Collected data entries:
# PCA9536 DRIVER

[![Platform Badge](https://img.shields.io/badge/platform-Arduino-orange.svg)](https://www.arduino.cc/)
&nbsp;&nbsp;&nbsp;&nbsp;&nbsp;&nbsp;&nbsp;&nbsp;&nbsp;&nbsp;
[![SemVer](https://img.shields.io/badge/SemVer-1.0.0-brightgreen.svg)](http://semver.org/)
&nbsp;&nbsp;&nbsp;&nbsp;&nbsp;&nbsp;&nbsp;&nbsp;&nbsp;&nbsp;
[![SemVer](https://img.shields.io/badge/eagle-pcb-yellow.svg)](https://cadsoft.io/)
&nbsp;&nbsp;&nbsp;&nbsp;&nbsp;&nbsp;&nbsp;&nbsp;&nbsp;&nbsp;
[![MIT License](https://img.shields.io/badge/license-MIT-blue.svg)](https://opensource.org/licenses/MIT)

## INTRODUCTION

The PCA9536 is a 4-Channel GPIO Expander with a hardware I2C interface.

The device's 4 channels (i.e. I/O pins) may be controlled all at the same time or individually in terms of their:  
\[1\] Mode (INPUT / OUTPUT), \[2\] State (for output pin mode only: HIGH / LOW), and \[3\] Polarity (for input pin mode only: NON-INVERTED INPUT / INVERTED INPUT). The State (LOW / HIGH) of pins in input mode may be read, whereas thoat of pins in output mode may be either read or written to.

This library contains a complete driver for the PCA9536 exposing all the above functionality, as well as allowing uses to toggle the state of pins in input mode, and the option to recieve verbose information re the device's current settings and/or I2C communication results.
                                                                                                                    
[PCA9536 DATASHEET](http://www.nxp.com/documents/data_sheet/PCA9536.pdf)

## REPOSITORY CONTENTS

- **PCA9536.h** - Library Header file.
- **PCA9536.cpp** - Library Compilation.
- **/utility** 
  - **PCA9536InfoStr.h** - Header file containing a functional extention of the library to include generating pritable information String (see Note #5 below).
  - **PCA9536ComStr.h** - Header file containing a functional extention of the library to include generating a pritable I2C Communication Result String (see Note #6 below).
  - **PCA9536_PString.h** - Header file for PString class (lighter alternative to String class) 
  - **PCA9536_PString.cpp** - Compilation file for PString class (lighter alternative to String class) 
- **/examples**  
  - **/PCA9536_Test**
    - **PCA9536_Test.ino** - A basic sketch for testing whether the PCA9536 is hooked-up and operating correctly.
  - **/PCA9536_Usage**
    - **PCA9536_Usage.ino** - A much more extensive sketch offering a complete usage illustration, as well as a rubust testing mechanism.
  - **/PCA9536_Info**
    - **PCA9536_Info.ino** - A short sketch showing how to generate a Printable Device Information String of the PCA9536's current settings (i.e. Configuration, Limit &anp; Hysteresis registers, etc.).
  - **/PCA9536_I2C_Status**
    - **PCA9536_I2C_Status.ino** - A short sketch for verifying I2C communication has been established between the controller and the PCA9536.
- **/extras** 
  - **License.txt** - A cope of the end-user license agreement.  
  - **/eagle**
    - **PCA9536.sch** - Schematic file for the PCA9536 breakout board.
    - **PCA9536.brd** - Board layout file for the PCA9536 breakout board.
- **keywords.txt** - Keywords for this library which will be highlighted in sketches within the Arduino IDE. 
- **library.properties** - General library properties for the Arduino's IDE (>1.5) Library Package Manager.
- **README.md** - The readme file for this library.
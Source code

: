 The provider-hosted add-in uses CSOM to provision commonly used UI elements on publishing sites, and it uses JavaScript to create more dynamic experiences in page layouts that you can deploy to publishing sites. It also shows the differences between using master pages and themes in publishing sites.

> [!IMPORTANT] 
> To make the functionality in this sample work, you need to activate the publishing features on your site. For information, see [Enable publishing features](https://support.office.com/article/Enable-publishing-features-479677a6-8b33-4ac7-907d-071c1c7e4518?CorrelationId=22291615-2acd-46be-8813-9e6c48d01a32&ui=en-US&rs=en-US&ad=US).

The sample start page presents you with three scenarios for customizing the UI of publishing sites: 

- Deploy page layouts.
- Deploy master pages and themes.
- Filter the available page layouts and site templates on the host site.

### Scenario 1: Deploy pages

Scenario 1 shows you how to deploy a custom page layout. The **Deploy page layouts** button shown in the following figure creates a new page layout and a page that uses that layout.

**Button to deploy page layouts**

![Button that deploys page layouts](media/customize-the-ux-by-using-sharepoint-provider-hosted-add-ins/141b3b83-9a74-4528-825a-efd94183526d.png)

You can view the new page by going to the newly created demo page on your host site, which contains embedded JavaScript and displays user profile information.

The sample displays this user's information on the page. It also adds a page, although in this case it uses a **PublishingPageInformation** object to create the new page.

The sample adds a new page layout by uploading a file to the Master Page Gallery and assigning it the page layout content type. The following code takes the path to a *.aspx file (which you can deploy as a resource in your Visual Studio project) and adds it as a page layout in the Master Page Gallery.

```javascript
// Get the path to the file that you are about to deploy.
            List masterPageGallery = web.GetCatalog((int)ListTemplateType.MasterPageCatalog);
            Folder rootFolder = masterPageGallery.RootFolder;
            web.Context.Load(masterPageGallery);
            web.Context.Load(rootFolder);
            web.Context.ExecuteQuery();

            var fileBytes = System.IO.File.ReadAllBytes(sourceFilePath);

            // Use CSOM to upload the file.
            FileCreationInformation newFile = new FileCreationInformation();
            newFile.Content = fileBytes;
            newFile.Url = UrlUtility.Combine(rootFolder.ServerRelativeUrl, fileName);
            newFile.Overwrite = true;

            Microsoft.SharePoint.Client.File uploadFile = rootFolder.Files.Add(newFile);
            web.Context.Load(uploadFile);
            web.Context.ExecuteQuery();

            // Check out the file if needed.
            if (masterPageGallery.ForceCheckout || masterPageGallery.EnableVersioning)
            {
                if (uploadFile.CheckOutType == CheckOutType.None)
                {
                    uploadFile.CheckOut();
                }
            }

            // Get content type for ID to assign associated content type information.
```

#### YOUR GOAL:
Without leaving anything out, repeat the data exactly.

#### FINAL ANSWER:
# PCA9536 DRIVER

[![Platform Badge](https://img.shields.io/badge/platform-Arduino-orange.svg)](https://www.arduino.cc/)
&nbsp;&nbsp;&nbsp;&nbsp;&nbsp;&nbsp;&nbsp;&nbsp;&nbsp;&nbsp;
[![SemVer](https://img.shields.io/badge/SemVer-1.0.0-brightgreen.svg)](http://semver.org/)
&nbsp;&nbsp;&nbsp;&nbsp;&nbsp;&nbsp;&nbsp;&nbsp;&nbsp;&nbsp;
[![SemVer](https://img.shields.io/badge/eagle-pcb-yellow.svg)](https://cadsoft.io/)
&nbsp;&nbsp;&nbsp;&nbsp;&nbsp;&nbsp;&nbsp;&nbsp;&nbsp;&nbsp;
[![MIT License](https://img.shields.io/badge/license-MIT-blue.svg)](https://opensource.org/licenses/MIT)

## INTRODUCTION

The PCA9536 is a 4-Channel GPIO Expander with a hardware I2C interface.

The device's 4 channels (i.e. I/O pins) may be controlled all at the same time or individually in terms of their:  
\[1\] Mode (INPUT / OUTPUT), \[2\] State (for output pin mode only: HIGH / LOW), and \[3\] Polarity (for input pin mode only: NON-INVERTED INPUT / INVERTED INPUT). The State (LOW / HIGH) of pins in input mode may be read, whereas thoat of pins in output mode may be either read or written to.

This library contains a complete driver for the PCA9536 exposing all the above functionality, as well as allowing uses to toggle the state of pins in input mode, and the option to recieve verbose information re the device's current settings and/or I2C communication results.
                                                                                                                    
[PCA9536 DATASHEET](http://www.nxp.com/documents/data_sheet/PCA9536.pdf)

## REPOSITORY CONTENTS

- **PCA9536.h** - Library Header file.
- **PCA9536.cpp** - Library Compilation.
- **/utility** 
  - **PCA9536InfoStr.h** - Header file containing a functional extention of the library to include generating pritable information String (see Note #5 below).
  - **PCA9536ComStr.h** - Header file containing a functional extention of the library to include generating a pritable I2C Communication Result String (see Note #6 below).
  - **PCA9536_PString.h** - Header file for PString class (lighter alternative to String class) 
  - **PCA9536_PString.cpp** - Compilation file for PString class (lighter alternative to String class) 
- **/examples**  
  - **/PCA9536_Test**
    - **PCA9536_Test.ino** - A basic sketch for testing whether the PCA9536 is hooked-up and operating correctly.
  - **/PCA9536_Usage**
    - **PCA9536_Usage.ino** - A much more extensive sketch offering a complete usage illustration, as well as a rubust testing mechanism.
  - **/PCA9536_Info**
    - **PCA9536_Info.ino** - A short sketch showing how to generate a Printable Device Information String of the PCA9536's current settings (i.e. Configuration, Limit &anp; Hysteresis registers, etc.).
  - **/PCA9536_I2C_Status**
    - **PCA9536_I2C_Status.ino** - A short sketch for verifying I2C communication has been established between the controller and the PCA9536.
- **/extras** 
  - **License.txt** - A cope of the end-user license agreement.  
  - **/eagle**
    - **PCA9536.sch** - Schematic file for the PCA9536 breakout board.
    - **PCA9536.brd** - Board layout file for the PCA9536 breakout board.
- **keywords.txt** - Keywords for this library which will be highlighted in sketches within the Arduino IDE. 
- **library.properties** - General library properties for the Arduino's IDE (>1.5) Library Package Manager.
- **README.md** - The readme file for this library.
Source code

: The provider-hosted add-in uses CSOM to provision commonly used UI elements on publishing sites, and it uses JavaScript to create more dynamic experiences in page layouts that you can deploy to publishing sites. It also shows the differences between using master pages and themes in publishing sites.

> [!IMPORTANT] 
> To make the functionality in this sample work, you need to activate the publishing features on your site. For information, see [Enable publishing features](https://support.office.com/article/Enable-publishing-features-479677a6-8b33-4ac7-907d-071c1c7e4518?CorrelationId=22291615-2acd-46be-8813-9e6c48d01a32&ui=en-US&rs=en-US&ad=US).

The sample start page presents you with three scenarios for customizing the UI of publishing sites: 

- Deploy page layouts.
- Deploy master pages and themes.
- Filter the available page layouts and site templates on the host site.

### Scenario 1: Deploy pages

Scenario 1 shows you how to deploy a custom page layout. The **Deploy page layouts** button shown in the following figure creates a new page layout and a page that uses that layout.

**Button to deploy page layouts**

![Button that deploys page layouts](media/customize-the-ux-by-using-sharepoint-provider-hosted-add-ins/141b3b83-9a74-4528-825a-efd94183526d.png)

You can view the new page by going to the newly created demo page on your host site, which contains embedded JavaScript and displays user profile information.

The sample displays this user's information on the page. It also adds a page, although in this case it uses a **PublishingPageInformation** object to create the new page.

The sample adds a new page layout by uploading a file to the Master Page Gallery and assigning it the page layout content type. The following code takes the path to a *.aspx file (which you can deploy as a resource in your Visual Studio project) and adds it as a page layout in the Master Page Gallery.

```javascript
// Get the path to the file that you are about to deploy.
            List masterPageGallery = web.GetCatalog((int)ListTemplateType.MasterPageCatalog);
            Folder rootFolder = masterPageGallery.RootFolder;
            web.Context.Load(masterPageGallery);
            web.Context.Load(rootFolder);
            web.Context.ExecuteQuery();

            var fileBytes = System.IO.File.ReadAllBytes(sourceFilePath);

            // Use CSOM to upload the file.
            FileCreationInformation newFile = new FileCreationInformation();
            newFile.Content = fileBytes;
            newFile.Url = UrlUtility.Combine(rootFolder.ServerRelativeUrl, fileName);
            newFile.Overwrite = true;

            Microsoft.SharePoint.Client.File uploadFile = rootFolder.Files.Add(newFile);
            web.Context.Load(uploadFile);
            web.Context.ExecuteQuery();

            // Check out the file if needed.
            if (masterPageGallery.ForceCheckout || masterPageGallery.EnableVersioning)
            {
                if (uploadFile.CheckOutType == CheckOutType.None)
                {
                    uploadFile.CheckOut();
                }
            }

            // Get content type for ID to assign associated content type information.
```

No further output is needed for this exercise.